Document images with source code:
[Start of section]
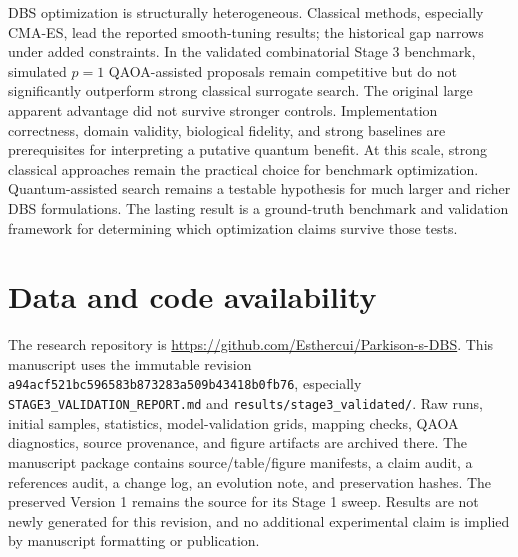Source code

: \documentclass[11pt,letterpaper]{article}
\begin{document}
DBS optimization is structurally heterogeneous. Classical methods, especially CMA-ES, lead the reported smooth-tuning results; the historical gap narrows under added constraints. In the validated combinatorial Stage 3 benchmark, simulated $p=1$ QAOA-assisted proposals remain competitive but do not significantly outperform strong classical surrogate search. The original large apparent advantage did not survive stronger controls. Implementation correctness, domain validity, biological fidelity, and strong baselines are prerequisites for interpreting a putative quantum benefit. At this scale, strong classical approaches remain the practical choice for benchmark optimization. Quantum-assisted search remains a testable hypothesis for much larger and richer DBS formulations. The lasting result is a ground-truth benchmark and validation framework for determining which optimization claims survive those tests.

\section*{Data and code availability}
The research repository is \url{https://github.com/Esthercui/Parkison-s-DBS}. This manuscript uses the immutable revision \nolinkurl{a94acf521bc596583b873283a509b43418b0fb76}, especially \nolinkurl{STAGE3_VALIDATION_REPORT.md} and \nolinkurl{results/stage3_validated/}. Raw runs, initial samples, statistics, model-validation grids, mapping checks, QAOA diagnostics, source provenance, and figure artifacts are archived there. The manuscript package contains source/table/figure manifests, a claim audit, a references audit, a change log, an evolution note, and preservation hashes. The preserved Version 1 remains the source for its Stage 1 sweep. Results are not newly generated for this revision, and no additional experimental claim is implied by manuscript formatting or publication.
\end{document}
[End of section]
_PROBLEM_.
Reproduce each entry exactly as written, but leave out the images.

_RESULT_.
Source code

: \documentclass[11pt,letterpaper]{article}
\begin{document}
DBS optimization is structurally heterogeneous. Classical methods, especially CMA-ES, lead the reported smooth-tuning results; the historical gap narrows under added constraints. In the validated combinatorial Stage 3 benchmark, simulated $p=1$ QAOA-assisted proposals remain competitive but do not significantly outperform strong classical surrogate search. The original large apparent advantage did not survive stronger controls. Implementation correctness, domain validity, biological fidelity, and strong baselines are prerequisites for interpreting a putative quantum benefit. At this scale, strong classical approaches remain the practical choice for benchmark optimization. Quantum-assisted search remains a testable hypothesis for much larger and richer DBS formulations. The lasting result is a ground-truth benchmark and validation framework for determining which optimization claims survive those tests.

\section*{Data and code availability}
The research repository is \url{https://github.com/Esthercui/Parkison-s-DBS}. This manuscript uses the immutable revision \nolinkurl{a94acf521bc596583b873283a509b43418b0fb76}, especially \nolinkurl{STAGE3_VALIDATION_REPORT.md} and \nolinkurl{results/stage3_validated/}. Raw runs, initial samples, statistics, model-validation grids, mapping checks, QAOA diagnostics, source provenance, and figure artifacts are archived there. The manuscript package contains source/table/figure manifests, a claim audit, a references audit, a change log, an evolution note, and preservation hashes. The preserved Version 1 remains the source for its Stage 1 sweep. Results are not newly generated for this revision, and no additional experimental claim is implied by manuscript formatting or publication.
\end{document}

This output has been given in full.